The new unit operations facility provides BSE students with the ability to learn about bioprocess engineering in small groups using new equipment. They might use the bioreactor for fermentation or work with proteins for use in bio-pharmaceuticals. “When we were in five locations and using research equipment to teach, we had to employ several graduate teaching assistants to help all of the students,” Mostaghimi said.
“And since we never had an instrumentation lab for our students, we were sending them to mechanical engineering and engineering science and mechanics (ESM) to take instrumentation courses where the content was not suitable for BSE students. When the instrumentation lab was cross-listed with ESM, our students found it to be an unhappy marriage,” explained Kumar Mallikarjunan, associate professor of BSE. ESM Professor Muhammad Hajj “deserves high accolades for trying several scenarios to manage the course, but when he tried to include the needs of the BSE students, then he could not cover what his ESM students needed.”
“We pulled the instrumentation course apart to decide what our BSE students really need, what they have to monitor, and what do they have to control,” Mallikarjunan said. The large industries that employ BSE students are looking for employees who have “specific skill sets” when it comes to dealing with biological systems. “Biology often fights back,” and there can often be false positives, he added.
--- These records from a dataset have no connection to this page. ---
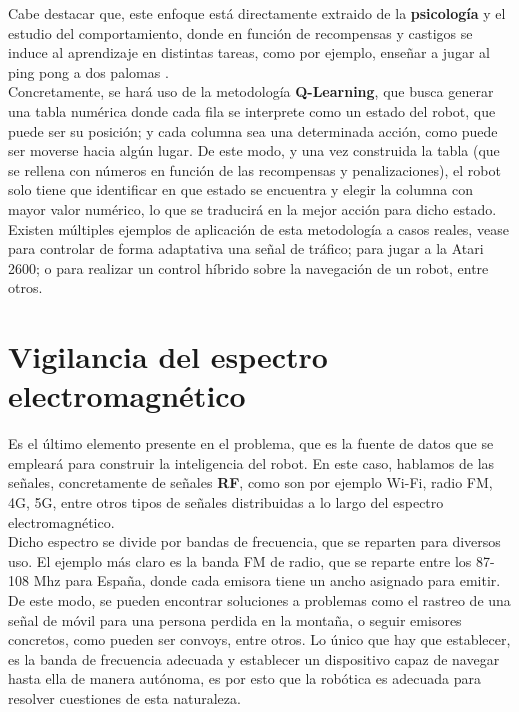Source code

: Cabe destacar que, este enfoque está directamente extraido de la \textbf{psicología} y el estudio del comportamiento, donde en función de recompensas y castigos se induce al aprendizaje en distintas tareas, como por ejemplo, enseñar a jugar al ping pong a dos palomas \cite{psicologia-aprendizaje} \cite{skinner}.\\

Concretamente, se hará uso de la metodología \textbf{Q-Learning}, que busca generar una tabla numérica donde cada fila se interprete como un estado del robot, que puede ser su posición; y cada columna sea una determinada acción, como puede ser moverse hacia algún lugar. De este modo, y una vez construida la tabla (que se rellena con números en función de las recompensas y penalizaciones), el robot solo tiene que identificar en que estado se encuentra y elegir la columna con mayor valor numérico, lo que se traducirá en la mejor acción para dicho estado. \cite{q-learning}\\

Existen múltiples ejemplos de aplicación de esta metodología a casos reales, vease para controlar de forma adaptativa una señal de tráfico; para jugar a la Atari 2600; o para realizar un control híbrido sobre la navegación de un robot, entre otros. \cite{q-learning-app}\\

\section{Vigilancia del espectro electromagnético}
\label{subsec:señales}

Es el último elemento presente en el problema, que es la fuente de datos que se empleará para construir la inteligencia del robot. En este caso, hablamos de las señales, concretamente de señales \textbf{\ac{RF}}, como son por ejemplo Wi-Fi, radio FM, 4G, 5G, entre otros tipos de señales distribuidas a lo largo del espectro electromagnético.\\

Dicho espectro se divide por bandas de frecuencia, que se reparten para diversos uso. El ejemplo más claro es la banda FM de radio, que se reparte entre los 87-108 Mhz para España, donde cada emisora tiene un ancho asignado para emitir. \cite{bandw}\\

De este modo, se pueden encontrar soluciones a problemas como el rastreo de una señal de móvil para una persona perdida en la montaña, o seguir emisores concretos, como pueden ser convoys, entre otros. Lo único que hay que establecer, es la banda de frecuencia adecuada y establecer un dispositivo capaz de navegar hasta ella de manera autónoma, es por esto que la robótica es adecuada para resolver cuestiones de esta naturaleza.\\

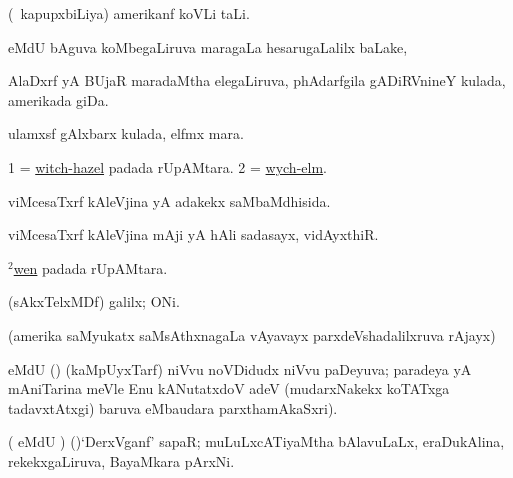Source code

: \bentry
{} 
\gl{\nA}
\expl{}
\bmng
(\sA\ kapupxbiLiya) amerikanf koVLi taLi. 
\emng
\eentry

\bentry
{} 
\gl{\sapUpa}
\expl{}
\bmng
{} eMdU \parx \eng{)} bAguva koMbegaLiruva maragaLa hesarugaLalilx baLake, \udA\  
\emng
\eentry

\bentry
{} 
\gl{\nA}
\expl{}
\bmng
AlaDxrf yA BUjaR maradaMtha elegaLiruva, phAdarfgila gADiRVnineY kulada, amerikada giDa. 
\emng
\eentry

\bentry
{} 
\gl{\nA}
\expl{}
\bmng
ulamxsf gAlxbarx kulada, elfmx mara. 
\emng
\eentry

\bentry
{} 
\gl{\nA}
\expl{}
\bmng
\bnum
\num{1} = \hyperlink{witch-hazel}{witch-hazel} padada rUpAMtara. 
\num{2} = \hyperlink{wych-elm}{wych-elm}. 
\enum
\emng
\eentry

\bentry
{} 
\gl{\gu}
\expl{}
\bmng
viMcesaTxrf kAleVjina yA adakekx saMbaMdhisida. 
\emng
\eentry

\bentry
{} 
\gl{\nA}
\expl{}
\bmng
viMcesaTxrf kAleVjina mAji yA hAli sadasayx, vidAyxthiR. 
\emng
\eentry

\bentry
{} 
\gl{\nA}
\expl{}
\bmng
\hyperlink{wen(2)}{$^2$wen} padada rUpAMtara. 
\emng
\eentry

\bentry
{} 
\gl{\nA}
\expl{}
\bmng
(sAkxTelxMDf) galilx; ONi. 
\emng
\eentry

\bentry
{} 
\gl{\saMkiSx}
\expl{}
\bmng
(amerika saMyukatx saMsAthxnagaLa vAyavayx parxdeVshadalilxruva rAjayx)  
\emng
\eentry

\bentry
{} 
\gl{\gu}
\expl{}
\bmng
{} eMdU (\parx) (kaMpUyxTarf) niVvu noVDidudx niVvu paDeyuva; paradeya yA mAniTarina meVle Enu kANutatxdoV adeV (mudarxNakekx koTATxga tadavxtAtxgi) baruva  eMbaudara parxthamAkaSxri). 
\emng
\eentry

\bentry
{} 
\gl{\nA}
\expl{}
\bmng
( eMdU \parx) (\vaMlAM)`DerxVganf' sapaR; muLuLxcATiyaMtha bAlavuLaLx, eraDukAlina, rekekxgaLiruva, BayaMkara pArxNi. 
\emng
\eentry

%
“We need students who can work with the instrumentation. They need to know why something doesn't work, how to fix it, and how to evaluate different pieces of equipment. This can only be done with hands-on methods,” Mallikarjunan said.
“Our instrumentation course focus is on the development of biosensors for rapid measurements in complex biological systems. An example might be micro-electric-mechanical (MEMS) based biosensors for detecting foul odors in a bioprocessing facility or a microfluidics type DNA-based biosensors for detecting pathogenic bacteria in food or in water,” Mostaghimi said. “As an emerging field, biosensors development has a wide range of opportunities for BSE graduates and we would like to get them ready for such challenges.”
The BSE program is enjoying renewed popularity among engineering students, with its undergraduate class almost tripling in the past few years and its graduate enrollment moving from about 20 in 2003 to approximately 65 today, most of whom are doctoral candidates.
The BSE program “brings engineering to life” by combining biological sciences and engineering. The undergraduate program focuses on two areas of bioprocess engineering and land and water resources engineering. The engineering fee has enabled BSE to develop the badly needed facilities for its undergraduate students. Future plans include purchasing new teaching equipment for the department's wet teaching laboratory. “We strive to provide world-class education and training to engineers who use their talents to make our world a better place,” Mostaghimi said.